When the First World War broke out, two of Andy’s younger brothers, Henry and Robert enlisted almost straight away. It would seem that Andy delayed his enlistment so that he and Edward Messenger, a telephonist from Boonah could join together. Both men took the train to Ipswich on 26th November 1915 and were both accepted as reinforcements for the 25th Battalion. Andy was 29 years old but Edward was just 18, with a note from his parents giving their permission for his enlistment.
Both recruits were almost 6’ tall and weighed over ten stone. On 31st March 1916 the 11th reinforcements for the 25th Battalion boarded the “Star of Victoria” in Sydney. Andy and Edward are listed on the embarkation roll with consecutive regimental numbers. The reinforcements were bound for Egypt but the 25th Battalion, having come out from Gallipoli almost intact, had been sent on to Marseilles on 12th March. It would take Andy another four months before he finally joined his battalion.
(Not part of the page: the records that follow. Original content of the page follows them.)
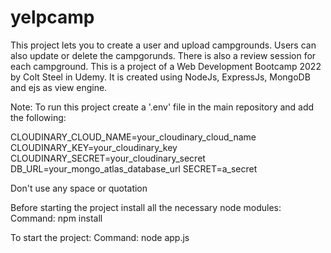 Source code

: # yelpcamp
This project lets you to create a user and upload campgrounds. Users can also update or delete the campgorunds.
There is also a review session for each campground.
This is a project of a Web Development Bootcamp 2022 by Colt Steel in Udemy.
It is created using NodeJs, ExpressJs, MongoDB and ejs as view engine.

Note: 
To run this project create a '.env' file in the main repository and add the following:

CLOUDINARY_CLOUD_NAME=your_cloudinary_cloud_name
CLOUDINARY_KEY=your_cloudinary_key
CLOUDINARY_SECRET=your_cloudinary_secret
DB_URL=your_mongo_atlas_database_url
SECRET=a_secret

Don't use any space or quotation

Before starting the project install all the necessary node modules:
Command: npm install

To start the project:
Command: node app.js
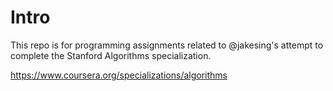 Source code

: # Intro
This repo is for programming assignments related to @jakesing's attempt to complete the Stanford Algorithms specialization.

https://www.coursera.org/specializations/algorithms
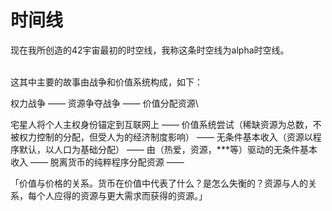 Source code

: # 时间线

现在我所创造的42宇宙最初的时空线，我称这条时空线为alpha时空线。

\
这其中主要的故事由战争和价值系统构成，如下：

权力战争 —— 资源争夺战争 —— 价值分配资源\


宅星人将个人主权身份锚定到互联网上 —— 价值系统尝试（稀缺资源为总数，不被权力控制的分配，但受人为的经济制度影响） —— 无条件基本收入（资源以程序默认，以人口为基础分配） —— 由（热爱，资源，\*\*\*等）驱动的无条件基本收入 —— 脱离货币的纯粹程序分配资源 ——

「价值与价格的关系。货币在价值中代表了什么？是怎么失衡的？资源与人的关系，每个人应得的资源与更大需求而获得的资源。」
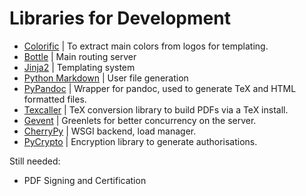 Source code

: # Libraries for Development

* [Colorific](https://github.com/99designs/colorific) | To extract main colors from logos for templating.
* [Bottle](http://bottlepy.org) | Main routing server
* [Jinja2](http://jinja.pocoo.org/) | Templating system
* [Python Markdown](https://pythonhosted.org/Markdown/) | User file generation
* [PyPandoc](https://pypi.python.org/pypi/pypandoc/) | Wrapper for pandoc, used to generate TeX and HTML formatted files.
* [Texcaller](https://vog.github.io/texcaller/) | TeX conversion library to build PDFs via a TeX install.
* [Gevent](http://gevent.org/) | Greenlets for better concurrency on the server.
* [CherryPy](http://cherrypy.org/) | WSGI backend, load manager.
* [PyCrypto](https://github.com/dlitz/pycrypto) | Encryption library to generate authorisations.

Still needed:

* PDF Signing and Certification
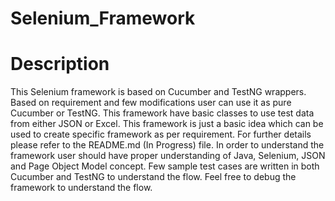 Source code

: # Selenium_Framework
# Description
This Selenium framework is based on Cucumber and TestNG wrappers. Based on requirement and few modifications user can use it as pure Cucumber or TestNG. This framework have basic classes to use test data from either JSON or Excel. This framework is just a basic idea which can be used to create specific framework as per requirement. For further details please refer to the README.md (In Progress) file. In order to understand the framework user should have proper understanding of Java, Selenium, JSON and Page Object Model concept. Few sample test cases are written in both Cucumber and TestNG to understand the flow. Feel free to debug the framework to understand the flow.
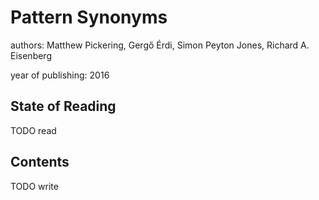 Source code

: # Pattern Synonyms

authors: Matthew Pickering, Gergő Érdi, Simon Peyton Jones, Richard A. Eisenberg

year of publishing: 2016


## State of Reading
TODO read


## Contents
TODO write
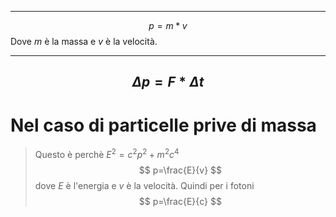 
---
$$
p=m*v
$$
Dove $m$ è la massa e $v$ è la velocità.


---

$$
\Delta p=F*\Delta t
$$
---
# Nel caso di particelle prive di massa
>Questo è perchè $E^2=c^2p^2+m^2c^4$
$$
p=\frac{E}{v}
$$
dove $E$ è l'energia e $v$ è la velocità.
Quindi per i fotoni
$$
p=\frac{E}{c}
$$
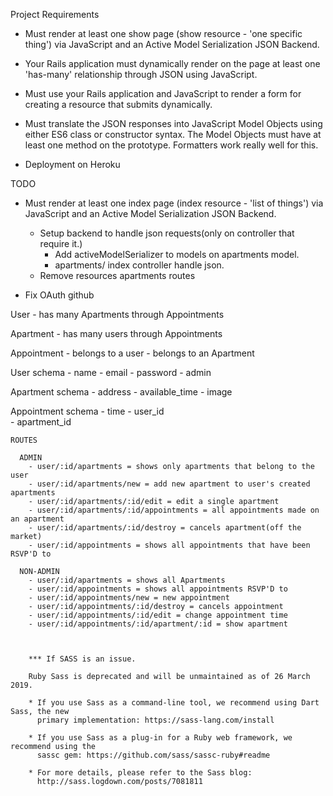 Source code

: 
Project Requirements

- Must render at least one show page (show resource - 'one specific thing') via JavaScript and an Active Model Serialization JSON Backend.

- Your Rails application must dynamically render on the page at least one 'has-many' relationship through JSON using JavaScript.

- Must use your Rails application and JavaScript to render a form for creating a resource that submits dynamically.

- Must translate the JSON responses into JavaScript Model Objects using either ES6 class or constructor syntax. The Model Objects must have at least one method on the prototype. Formatters work really well for this.

- Deployment on Heroku

<script id="apartment-template" type="text/x-lodash-template">
       <div class="apartment-index-page container">
           <div class="apartment-content">
               // <%= image_tag(apartment.image_url.to_s, size: '500x300') %>
               <div class="apartment-info">
                   <p><%= apartment.address %></p>
                   // <p>Attending: <%= apartment.appointments.size - 1 %></p>
                   //
                   // <% if current_user.attending_appointment?(apartment) %>
                   //     <%= render partial: 'attending_showing_msg', locals: {apartment: apartment} %>
                   // <% else %>
                   //     <p>Showing: <%= apartment.reformat_date_time %></p>
                   // <% end %>
                   // <%= link_to "View Apartment", user_apartment_path(current_user, apartment), class: "btn btn-primary" %>
               </div>
           </div>
       </div>
</script>

TODO


- Must render at least one index page (index resource - 'list of things') via JavaScript and an Active Model Serialization JSON  Backend.
    - Setup backend to handle json requests(only on controller that require it.)
        - Add activeModelSerializer to models on apartments model.
        - apartments/ index controller handle json.
    - Remove resources apartments routes

- Fix OAuth github




User
    - has many Apartments through Appointments

Apartment
    - has many users through Appointments

Appointment
    - belongs to a user
    - belongs to an Apartment    

User schema
    - name
    - email
    - password
    - admin

Apartment schema
    - address
    - available_time
    - image

Appointment schema
    - time
    - user_id   
    - apartment_id



    ROUTES

      ADMIN
        - user/:id/apartments = shows only apartments that belong to the user
        - user/:id/apartments/new = add new apartment to user's created apartments
        - user/:id/apartments/:id/edit = edit a single apartment
        - user/:id/apartments/:id/appointments = all appointments made on an apartment
        - user/:id/apartments/:id/destroy = cancels apartment(off the market)
        - user/:id/appointments = shows all appointments that have been RSVP'D to

      NON-ADMIN
        - user/:id/apartments = shows all Apartments
        - user/:id/appointments = shows all appointments RSVP'D to
        - user/:id/appointments/new = new appointment
        - user/:id/appointments/:id/destroy = cancels appointment
        - user/:id/appointments/:id/edit = change appointment time
        - user/:id/appointments/:id/apartment/:id = show apartment



        *** If SASS is an issue.

        Ruby Sass is deprecated and will be unmaintained as of 26 March 2019.

        * If you use Sass as a command-line tool, we recommend using Dart Sass, the new
          primary implementation: https://sass-lang.com/install

        * If you use Sass as a plug-in for a Ruby web framework, we recommend using the
          sassc gem: https://github.com/sass/sassc-ruby#readme

        * For more details, please refer to the Sass blog:
          http://sass.logdown.com/posts/7081811
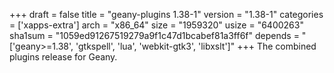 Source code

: +++
draft = false
title = "geany-plugins 1.38-1"
version = "1.38-1"
categories = ['xapps-extra']
arch = "x86_64"
size = "1959320"
usize = "6400263"
sha1sum = "1059ed91267519279a9f1c47d1bcabef81a3ff6f"
depends = "['geany>=1.38', 'gtkspell', 'lua', 'webkit-gtk3', 'libxslt']"
+++
The combined plugins release for Geany. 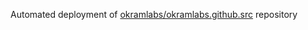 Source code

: Automated deployment of [okramlabs/okramlabs.github.src](https://github.com/okramlabs/okramlabs.github.src) repository
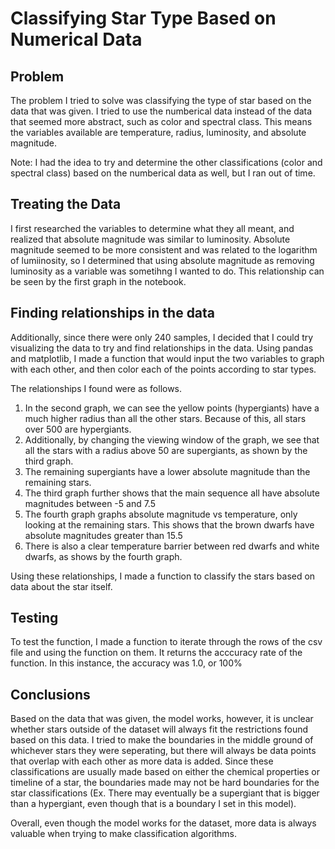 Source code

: # Classifying Star Type Based on Numerical Data

## Problem

The problem I tried to solve was classifying the type of star based on the data that was given. I tried to use the numberical data instead of the data that seemed more abstract, such as color and spectral class. This means the variables available are temperature, radius, luminosity, and absolute magnitude.

Note: I had the idea to try and determine the other classifications (color and spectral class) based on the numberical data as well, but I ran out of time.

## Treating the Data

I first researched the variables to determine what they all meant, and realized that absolute magnitude was similar to luminosity. Absolute magnitude seemed to be more consistent and was related to the logarithm of lumiinosity, so I determined that using absolute magnitude as removing luminosity as a variable was sometihng I wanted to do. This relationship can be seen by the first graph in the notebook.

## Finding relationships in the data

Additionally, since there were only 240 samples, I decided that I could try visualizing the data to try and find relationships in the data. Using pandas and matplotlib, I made a function that would input the two variables to graph with each other, and then color each of the points according to star types.

The relationships I found were as follows.

1. In the second graph, we can see the yellow points (hypergiants) have a much higher radius than all the other stars. Because of this, all stars over 500 are hypergiants.
2. Additionally, by changing the viewing window of the graph, we see that all the stars with a radius above 50 are supergiants, as shown by the third graph.
3. The remaining supergiants have a lower absolute magnitude than the remaining stars.
4. The third graph further shows that the main sequence all have absolute magnitudes between -5 and 7.5
5. The fourth graph graphs absolute magnitude vs temperature, only looking at the remaining stars. This shows that the brown dwarfs have absolute magnitudes greater than 15.5
6. There is also a clear temperature barrier between red dwarfs and white dwarfs, as shows by the fourth graph.

Using these relationships, I made a function to classify the stars based on data about the star itself.

## Testing

To test the function, I made a function to iterate through the rows of the csv file and using the function on them. It returns the acccuracy rate of the function. In this instance, the accuracy was 1.0, or 100%

## Conclusions

Based on the data that was given, the model works, however, it is unclear whether stars outside of the dataset will always fit the restrictions found based on this data. I tried to make the boundaries in the middle ground of whichever stars they were seperating, but there will always be data points that overlap with each other as more data is added. Since these classifications are usually made based on either the chemical properties or timeline of a star, the boundaries made may not be hard boundaries for the star classifications (Ex. There may eventually be a supergiant that is bigger than a hypergiant, even though that is a boundary I set in this model).

Overall, even though the model works for the dataset, more data is always valuable when trying to make classification algorithms.
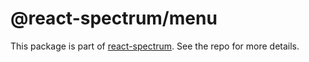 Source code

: # @react-spectrum/menu

This package is part of [react-spectrum](https://github.com/adobe-private/react-spectrum-v3). See the repo for more details.
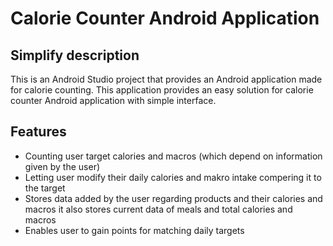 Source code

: # Calorie Counter Android Application

## Simplify description
This is an Android Studio project that provides an Android application made for calorie counting. This application provides an easy solution for calorie counter Android application with simple interface. 

## Features

- Counting user target calories and macros (which depend on information given by the user)
- Letting user modify their daily calories and makro intake compering it to the target
- Stores data added by the user regarding products and their calories and macros it also stores current data of meals and total calories and macros
- Enables user to gain points for matching daily targets
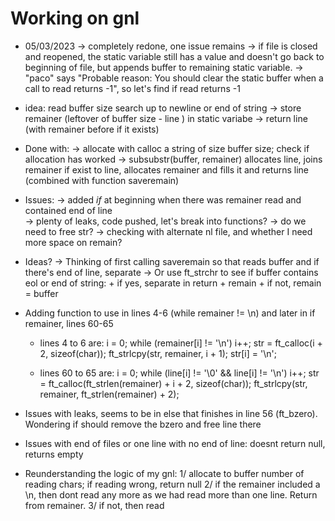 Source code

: 
# Working on gnl

* 05/03/2023
-> completely redone, one issue remains
-> if file is closed and reopened, the static variable still has a value and doesn't go back
	to beginning of file, but appends buffer to remaining static variable.
-> "paco" says "Probable reason: You should clear the static buffer when a call to read returns -1", so let's find if read returns -1 

* idea:
	read buffer size
	search up to newline or end of string
	 -> store remainer (leftover of buffer size - line ) in static variabe
	 -> return line (with remainer before if it exists)

* Done with:
  -> allocate with calloc a string of size buffer size; check if allocation has worked
  -> subsubstr(buffer, remainer) allocates line, joins remainer if exist to line, allocates remainer and fills it and returns line (combined with function saveremain)

* Issues:
  -> added _if_ at beginning when there was remainer read and contained end of line  
  -> plenty of leaks, code pushed, let's break into functions?
  -> do we need to free str?
  -> checking with alternate nl file, and whether I need more space on remain?

 * Ideas?
  -> Thinking of first calling saveremain so that reads buffer and if there's end of line, separate
  -> Or use ft_strchr to see if buffer contains eol or end of string:
  		+ if yes, separate in return + remain
		+ if not, remain = buffer
 * Adding function to use in lines 4-6 (while remainer != \n) and later in if remainer, lines 60-65 
   + lines 4 to 6 are:
         i = 0;
        while (remainer[i] != '\n')
            i++;
        str = ft_calloc(i + 2, sizeof(char));
        ft_strlcpy(str, remainer, i + 1);
        str[i] = '\n';
      
   + lines 60 to 65 are:
     i = 0;
        while (line[i] != '\0' && line[i] != '\n')
            i++;
        str = ft_calloc(ft_strlen(remainer) + i + 2, sizeof(char));
        ft_strlcpy(str, remainer, ft_strlen(remainer) + 2);

 * Issues with leaks, seems to be in else that finishes in line 56 (ft_bzero). Wondering if should remove the bzero and free line there 
 * Issues with end of files or one line with no end of line: doesnt return null, returns empty

 * Reunderstanding the logic of my gnl:
 	1/ allocate to buffer number of reading chars; if reading wrong, return null
	2/ if the remainer included a \n, then dont read any more as we had read more than one line. Return from remainer.
	3/ if not, then read 
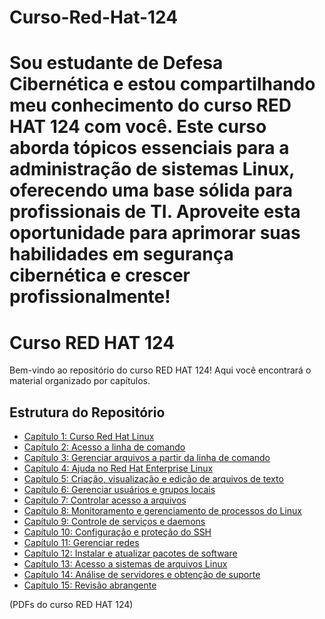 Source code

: 
# Curso-Red-Hat-124
Sou estudante de Defesa Cibernética e estou compartilhando meu conhecimento do curso RED HAT 124 com você. Este curso aborda tópicos essenciais para a administração de sistemas Linux, oferecendo uma base sólida para profissionais de TI. Aproveite esta oportunidade para aprimorar suas habilidades em segurança cibernética e crescer profissionalmente!
=======
# Curso RED HAT 124

Bem-vindo ao repositório do curso RED HAT 124! Aqui você encontrará o material organizado por capítulos.

## Estrutura do Repositório

- [Capítulo 1: Curso Red Hat Linux](./CAPITULO%201)
- [Capítulo 2: Acesso a linha de comando](./CAPITULO%202)
- [Capítulo 3: Gerenciar arquivos a partir da linha de comando](./CAPITULO%203)
- [Capítulo 4: Ajuda no Red Hat Enterprise Linux](./CAPITULO%204)
- [Capítulo 5: Criação, visualização e edição de arquivos de texto](./CAPITULO%205)
- [Capítulo 6: Gerenciar usuários e grupos locais](./CAPITULO%206)
- [Capítulo 7: Controlar acesso a arquivos](./CAPITULO%207)
- [Capítulo 8: Monitoramento e gerenciamento de processos do Linux](./CAPITULO%208)
- [Capítulo 9: Controle de serviços e daemons](./CAPITULO%209)
- [Capítulo 10: Configuração e proteção do SSH](./CAPITULO%2010)
- [Capítulo 11: Gerenciar redes](./CAPITULO%2011)
- [Capítulo 12: Instalar e atualizar pacotes de software](./CAPITULO%2012)
- [Capítulo 13: Acesso a sistemas de arquivos Linux](./CAPITULO%2013)
- [Capítulo 14: Análise de servidores e obtenção de suporte](./CAPITULO%2014)
- [Capítulo 15: Revisão abrangente](./CAPITULO%2015)
 
(PDFs do curso RED HAT 124)

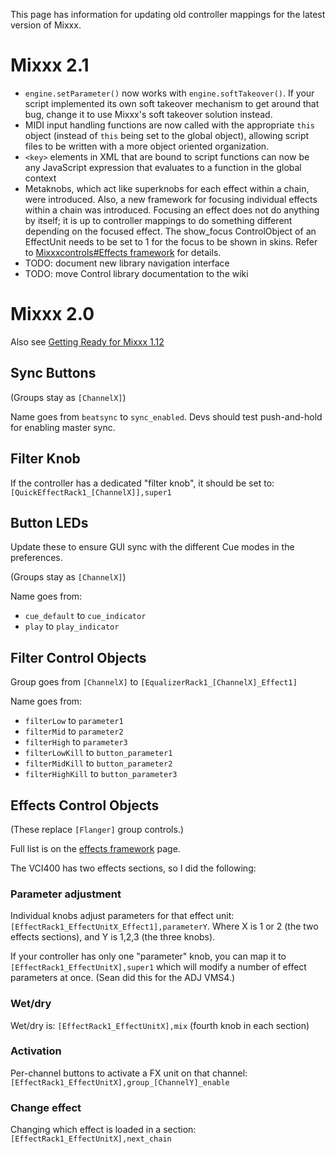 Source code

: This page has information for updating old controller mappings for the
latest version of Mixxx.

# Mixxx 2.1

  - `engine.setParameter()` now works with `engine.softTakeover()`. If
    your script implemented its own soft takeover mechanism to get
    around that bug, change it to use Mixxx's soft takeover solution
    instead.
  - MIDI input handling functions are now called with the appropriate
    `this` object (instead of `this` being set to the global object),
    allowing script files to be written with a more object oriented
    organization.
  - `<key>` elements in XML that are bound to script functions can now
    be any JavaScript expression that evaluates to a function in the
    global context
  - Metaknobs, which act like superknobs for each effect within a chain,
    were introduced. Also, a new framework for focusing individual
    effects within a chain was introduced. Focusing an effect does not
    do anything by itself; it is up to controller mappings to do
    something different depending on the focused effect. The show\_focus
    ControlObject of an EffectUnit needs to be set to 1 for the focus to
    be shown in skins. Refer to [Mixxxcontrols\#Effects
    framework](Mixxxcontrols#Effects%20framework) for details.
  - TODO: document new library navigation interface
  - TODO: move Control library documentation to the wiki

# Mixxx 2.0

Also see [Getting Ready for Mixxx 1.12](getting_ready_for_112)

## Sync Buttons

(Groups stay as `[ChannelX]`)

Name goes from `beatsync` to `sync_enabled`. Devs should test
push-and-hold for enabling master sync.

## Filter Knob

If the controller has a dedicated "filter knob", it should be set to:
`[QuickEffectRack1_[ChannelX]],super1`

## Button LEDs

Update these to ensure GUI sync with the different Cue modes in the
preferences.

(Groups stay as `[ChannelX]`)

Name goes from:

  - `cue_default` to `cue_indicator`
  - `play` to `play_indicator`

## Filter Control Objects

Group goes from `[ChannelX]` to `[EqualizerRack1_[ChannelX]_Effect1]`

Name goes from:

  - `filterLow` to `parameter1`
  - `filterMid` to `parameter2`
  - `filterHigh` to `parameter3`
  - `filterLowKill` to `button_parameter1`
  - `filterMidKill` to `button_parameter2`
  - `filterHighKill` to `button_parameter3`

## Effects Control Objects

(These replace `[Flanger]` group controls.)

Full list is on the [effects framework](effects_framework#controls)
page.

The VCI400 has two effects sections, so I did the following:

### Parameter adjustment

Individual knobs adjust parameters for that effect unit:
`[EffectRack1_EffectUnitX_Effect1],parameterY`. Where X is 1 or 2 (the
two effects sections), and Y is 1,2,3 (the three knobs).

If your controller has only one "parameter" knob, you can map it to
`[EffectRack1_EffectUnitX],super1` which will modify a number of effect
parameters at once. (Sean did this for the ADJ VMS4.)

### Wet/dry

Wet/dry is: `[EffectRack1_EffectUnitX],mix` (fourth knob in each
section)

### Activation

Per-channel buttons to activate a FX unit on that channel:
`[EffectRack1_EffectUnitX],group_[ChannelY]_enable`

### Change effect

Changing which effect is loaded in a section:
`[EffectRack1_EffectUnitX],next_chain`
Andy and Edward spent a month in Egypt before being shipped to Marseilles. While in a segregation camp there on 1st June, Andy and Edward broke out of the camp to see the sights of the Mediterranean City. They were each given three days field punishment # 2. When Andy finally was taken on strength by the 25th Battalion on 2nd August 1916, the battalion had just come out of the line, having fought its first major action on the western front at Pozieres. Between 25th July and 7th August, the 25th Battalion lost 25 officers and 660 men; killed or wounded.
In spite of his relative lack of experience, the need to replace Non Commissioned ranks saw Andy promoted to corporal after the battalion went into a rest camp at Poperinghe near Ypres in Belgium. Despite the coming of winter, the 25th were put back into the line on the Somme where they had to endure freezing conditions.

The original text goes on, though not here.